Input data:

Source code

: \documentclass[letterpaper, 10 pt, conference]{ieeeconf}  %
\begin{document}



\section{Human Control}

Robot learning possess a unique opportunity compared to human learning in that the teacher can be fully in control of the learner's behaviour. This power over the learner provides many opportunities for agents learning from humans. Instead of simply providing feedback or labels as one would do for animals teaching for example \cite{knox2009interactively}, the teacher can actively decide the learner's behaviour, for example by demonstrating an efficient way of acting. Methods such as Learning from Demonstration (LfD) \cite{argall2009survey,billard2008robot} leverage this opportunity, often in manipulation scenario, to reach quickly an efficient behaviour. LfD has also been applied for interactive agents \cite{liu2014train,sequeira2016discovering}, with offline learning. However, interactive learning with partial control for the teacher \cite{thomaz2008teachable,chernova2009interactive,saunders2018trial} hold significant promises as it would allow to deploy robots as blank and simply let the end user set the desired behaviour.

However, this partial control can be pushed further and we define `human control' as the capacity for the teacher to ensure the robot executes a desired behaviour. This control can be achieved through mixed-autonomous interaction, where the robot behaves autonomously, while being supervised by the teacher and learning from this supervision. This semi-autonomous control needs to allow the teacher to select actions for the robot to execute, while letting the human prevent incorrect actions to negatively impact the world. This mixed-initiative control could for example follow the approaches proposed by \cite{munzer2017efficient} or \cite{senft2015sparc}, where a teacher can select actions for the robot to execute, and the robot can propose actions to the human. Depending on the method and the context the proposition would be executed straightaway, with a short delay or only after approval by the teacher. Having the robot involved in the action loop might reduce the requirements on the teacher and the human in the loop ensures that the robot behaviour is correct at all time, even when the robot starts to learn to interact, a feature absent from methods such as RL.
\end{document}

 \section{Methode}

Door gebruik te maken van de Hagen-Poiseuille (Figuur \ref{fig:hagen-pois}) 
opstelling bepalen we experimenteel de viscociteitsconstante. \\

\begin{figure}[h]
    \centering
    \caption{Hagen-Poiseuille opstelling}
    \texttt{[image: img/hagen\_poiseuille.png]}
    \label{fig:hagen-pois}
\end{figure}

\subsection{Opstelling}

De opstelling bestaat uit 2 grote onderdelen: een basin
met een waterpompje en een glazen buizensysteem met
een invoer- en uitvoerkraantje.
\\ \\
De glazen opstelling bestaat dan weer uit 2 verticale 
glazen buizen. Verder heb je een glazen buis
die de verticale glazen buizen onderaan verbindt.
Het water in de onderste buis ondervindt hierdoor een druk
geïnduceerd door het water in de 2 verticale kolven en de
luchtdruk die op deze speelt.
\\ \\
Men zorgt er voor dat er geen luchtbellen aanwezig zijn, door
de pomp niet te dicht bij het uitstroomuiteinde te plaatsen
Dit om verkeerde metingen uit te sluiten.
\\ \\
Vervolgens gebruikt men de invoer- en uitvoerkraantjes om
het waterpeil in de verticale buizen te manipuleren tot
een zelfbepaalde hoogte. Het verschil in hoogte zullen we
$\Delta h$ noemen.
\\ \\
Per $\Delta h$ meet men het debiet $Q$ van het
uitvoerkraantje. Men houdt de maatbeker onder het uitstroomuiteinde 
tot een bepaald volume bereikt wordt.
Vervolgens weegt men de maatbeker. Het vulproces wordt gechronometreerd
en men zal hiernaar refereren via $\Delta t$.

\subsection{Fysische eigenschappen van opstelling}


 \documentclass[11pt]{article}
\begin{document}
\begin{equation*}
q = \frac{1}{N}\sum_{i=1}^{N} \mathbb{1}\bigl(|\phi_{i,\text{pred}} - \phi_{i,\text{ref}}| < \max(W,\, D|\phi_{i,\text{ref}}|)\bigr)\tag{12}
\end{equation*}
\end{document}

Work to complete:
Repeat the whole listing, keeping every word exact.

Task solution:
Source code

: \documentclass[letterpaper, 10 pt, conference]{ieeeconf}  %
\begin{document}



\section{Human Control}

Robot learning possess a unique opportunity compared to human learning in that the teacher can be fully in control of the learner's behaviour. This power over the learner provides many opportunities for agents learning from humans. Instead of simply providing feedback or labels as one would do for animals teaching for example \cite{knox2009interactively}, the teacher can actively decide the learner's behaviour, for example by demonstrating an efficient way of acting. Methods such as Learning from Demonstration (LfD) \cite{argall2009survey,billard2008robot} leverage this opportunity, often in manipulation scenario, to reach quickly an efficient behaviour. LfD has also been applied for interactive agents \cite{liu2014train,sequeira2016discovering}, with offline learning. However, interactive learning with partial control for the teacher \cite{thomaz2008teachable,chernova2009interactive,saunders2018trial} hold significant promises as it would allow to deploy robots as blank and simply let the end user set the desired behaviour.

However, this partial control can be pushed further and we define `human control' as the capacity for the teacher to ensure the robot executes a desired behaviour. This control can be achieved through mixed-autonomous interaction, where the robot behaves autonomously, while being supervised by the teacher and learning from this supervision. This semi-autonomous control needs to allow the teacher to select actions for the robot to execute, while letting the human prevent incorrect actions to negatively impact the world. This mixed-initiative control could for example follow the approaches proposed by \cite{munzer2017efficient} or \cite{senft2015sparc}, where a teacher can select actions for the robot to execute, and the robot can propose actions to the human. Depending on the method and the context the proposition would be executed straightaway, with a short delay or only after approval by the teacher. Having the robot involved in the action loop might reduce the requirements on the teacher and the human in the loop ensures that the robot behaviour is correct at all time, even when the robot starts to learn to interact, a feature absent from methods such as RL.
\end{document}

 \section{Methode}

Door gebruik te maken van de Hagen-Poiseuille (Figuur \ref{fig:hagen-pois}) 
opstelling bepalen we experimenteel de viscociteitsconstante. \\

\begin{figure}[h]
    \centering
    \caption{Hagen-Poiseuille opstelling}
    \texttt{[image: img/hagen\_poiseuille.png]}
    \label{fig:hagen-pois}
\end{figure}

\subsection{Opstelling}

De opstelling bestaat uit 2 grote onderdelen: een basin
met een waterpompje en een glazen buizensysteem met
een invoer- en uitvoerkraantje.
\\ \\
De glazen opstelling bestaat dan weer uit 2 verticale 
glazen buizen. Verder heb je een glazen buis
die de verticale glazen buizen onderaan verbindt.
Het water in de onderste buis ondervindt hierdoor een druk
geïnduceerd door het water in de 2 verticale kolven en de
luchtdruk die op deze speelt.
\\ \\
Men zorgt er voor dat er geen luchtbellen aanwezig zijn, door
de pomp niet te dicht bij het uitstroomuiteinde te plaatsen
Dit om verkeerde metingen uit te sluiten.
\\ \\
Vervolgens gebruikt men de invoer- en uitvoerkraantjes om
het waterpeil in de verticale buizen te manipuleren tot
een zelfbepaalde hoogte. Het verschil in hoogte zullen we
$\Delta h$ noemen.
\\ \\
Per $\Delta h$ meet men het debiet $Q$ van het
uitvoerkraantje. Men houdt de maatbeker onder het uitstroomuiteinde 
tot een bepaald volume bereikt wordt.
Vervolgens weegt men de maatbeker. Het vulproces wordt gechronometreerd
en men zal hiernaar refereren via $\Delta t$.

\subsection{Fysische eigenschappen van opstelling}


 \documentclass[11pt]{article}
\begin{document}
\begin{equation*}
q = \frac{1}{N}\sum_{i=1}^{N} \mathbb{1}\bigl(|\phi_{i,\text{pred}} - \phi_{i,\text{ref}}| < \max(W,\, D|\phi_{i,\text{ref}}|)\bigr)\tag{12}
\end{equation*}
\end{document}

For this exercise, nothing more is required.